— Dites tout de suite que la souffrance est un bienfait !

— Une semence divine, oui, monsieur.

— Parce que vous croyez en Dieu !

— Parce que j’ai toujours vu la vie naître, grandir, et ne subsister que par la souffrance.

— Il suffit, monsieur l’abbé : contemplez donc une fois au moins un homme en qui la semence divine a fait germer le goût du néant et la haine de la vie. Du sommet où je suis, on juge la réalité à sa mesure. Ma fille s’est sacrifiée pour rien. Ma douleur ne sert à rien. Un temps de douleurs entre deux riens, voilà l’histoire de tous, la mienne aujourd’hui, la vôtre demain…

L’abbé interrompit doucement :

— Non, monsieur, puisque je crois à la vie éternelle.

— Tant mieux pour vous ! Chimère ou mensonge sont en effet les seuls refuges de l’homme. Au surplus, et quoi que je décide au sujet de l’autre, je vous supplie de ne plus revenir. Vous êtes ici… et je suis là… (il montrait les angles opposés de la pièce). Alors, n’essayons pas de nous rejoindre… et quittons-nous.

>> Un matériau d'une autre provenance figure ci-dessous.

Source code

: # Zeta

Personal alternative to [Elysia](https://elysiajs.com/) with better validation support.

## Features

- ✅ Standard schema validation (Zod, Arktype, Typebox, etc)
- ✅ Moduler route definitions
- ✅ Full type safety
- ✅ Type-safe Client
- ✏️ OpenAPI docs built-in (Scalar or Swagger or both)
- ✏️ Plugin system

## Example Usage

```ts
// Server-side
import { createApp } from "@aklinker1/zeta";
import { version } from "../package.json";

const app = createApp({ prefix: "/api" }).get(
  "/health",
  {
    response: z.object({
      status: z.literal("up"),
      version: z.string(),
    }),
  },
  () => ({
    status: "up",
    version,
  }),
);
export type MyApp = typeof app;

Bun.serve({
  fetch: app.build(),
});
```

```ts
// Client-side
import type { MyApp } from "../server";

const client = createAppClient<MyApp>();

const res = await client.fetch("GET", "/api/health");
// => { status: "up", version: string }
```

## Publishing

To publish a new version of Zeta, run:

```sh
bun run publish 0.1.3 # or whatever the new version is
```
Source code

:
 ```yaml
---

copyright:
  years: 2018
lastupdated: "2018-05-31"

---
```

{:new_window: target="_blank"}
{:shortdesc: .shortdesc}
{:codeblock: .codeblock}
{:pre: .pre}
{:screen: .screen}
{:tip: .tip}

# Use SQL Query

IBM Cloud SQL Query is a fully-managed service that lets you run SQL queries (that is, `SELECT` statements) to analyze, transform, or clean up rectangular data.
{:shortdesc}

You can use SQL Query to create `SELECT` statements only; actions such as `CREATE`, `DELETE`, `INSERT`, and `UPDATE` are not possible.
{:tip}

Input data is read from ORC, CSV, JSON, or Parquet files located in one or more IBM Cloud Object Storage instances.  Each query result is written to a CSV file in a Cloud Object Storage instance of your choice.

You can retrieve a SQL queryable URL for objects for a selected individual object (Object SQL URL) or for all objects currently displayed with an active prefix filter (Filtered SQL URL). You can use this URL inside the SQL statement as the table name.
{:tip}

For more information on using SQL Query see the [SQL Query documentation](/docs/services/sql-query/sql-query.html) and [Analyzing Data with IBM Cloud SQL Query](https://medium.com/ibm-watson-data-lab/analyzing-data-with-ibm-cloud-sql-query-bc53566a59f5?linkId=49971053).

M. Lormier se tourna vers moi :

— Et vous aussi, docteur, allez-vous-en. Vous avez préféré mentir, ou vous taire, ou peut-être tous les deux. Je ne vous en veux pas. Le rôle normal des bêtes humaines est de se torturer, même par pitié. Je ne me plains pas non plus ; simplement, pareil au chien qui va mourir, je demande à rendre le dernier souffle à l’abri des regards, et solitaire…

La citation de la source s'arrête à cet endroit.